Saved entries |
+ + +

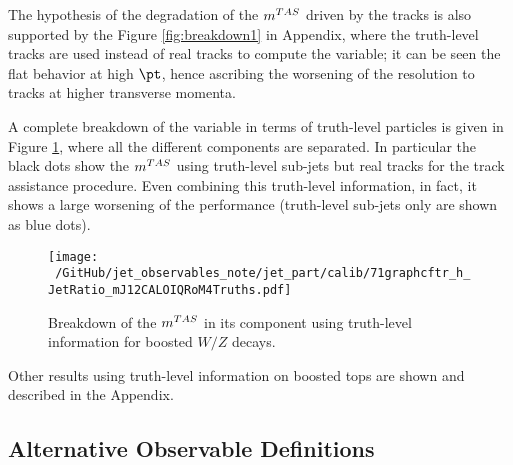 The hypothesis of the degradation of the $\mtas$ driven by the tracks is also supported by the Figure \ref{fig:breakdown1} in Appendix, where the truth-level tracks are used instead of real tracks to compute the variable; it can be seen the flat behavior at high $\pt$, hence ascribing the worsening of the resolution to tracks at higher transverse momenta.


A complete breakdown of the variable in terms of truth-level particles is given in Figure \ref{fig:breakdown2}, where all the different components are separated.
In particular the black dots show the $\mtas$ using truth-level sub-jets but real tracks for the track assistance procedure.
Even combining this truth-level information, in fact, it shows a large worsening of the performance (truth-level sub-jets only are shown as blue dots).


\begin{figure}[!ht]
  \centering
      \texttt{[image: ~/GitHub/jet\_observables\_note/jet\_part/calib/71graphcftr\_h\_JetRatio\_mJ12CALOIQRoM4Truths.pdf]}
  \caption[Breakdown of the $\mtas$ ]{Breakdown of the $\mtas$ in its component using truth-level information for boosted $W/Z$ decays.}
  \label{fig:breakdown2}
\end{figure}

Other results using truth-level information on boosted tops are shown and described in the Appendix.


% 


\subsection{Alternative Observable Definitions}
\label{sec:alternate}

+ + +

TASK PROMPT | Write out the entries above in full and exactly; no pictures.

EXPECTED OUTPUT |
 The hypothesis of the degradation of the $\mtas$ driven by the tracks is also supported by the Figure \ref{fig:breakdown1} in Appendix, where the truth-level tracks are used instead of real tracks to compute the variable; it can be seen the flat behavior at high $\pt$, hence ascribing the worsening of the resolution to tracks at higher transverse momenta.


A complete breakdown of the variable in terms of truth-level particles is given in Figure \ref{fig:breakdown2}, where all the different components are separated.
In particular the black dots show the $\mtas$ using truth-level sub-jets but real tracks for the track assistance procedure.
Even combining this truth-level information, in fact, it shows a large worsening of the performance (truth-level sub-jets only are shown as blue dots).


\begin{figure}[!ht]
  \centering
      \texttt{[image: ~/GitHub/jet\_observables\_note/jet\_part/calib/71graphcftr\_h\_JetRatio\_mJ12CALOIQRoM4Truths.pdf]}
  \caption[Breakdown of the $\mtas$ ]{Breakdown of the $\mtas$ in its component using truth-level information for boosted $W/Z$ decays.}
  \label{fig:breakdown2}
\end{figure}

Other results using truth-level information on boosted tops are shown and described in the Appendix.


% 


\subsection{Alternative Observable Definitions}
\label{sec:alternate}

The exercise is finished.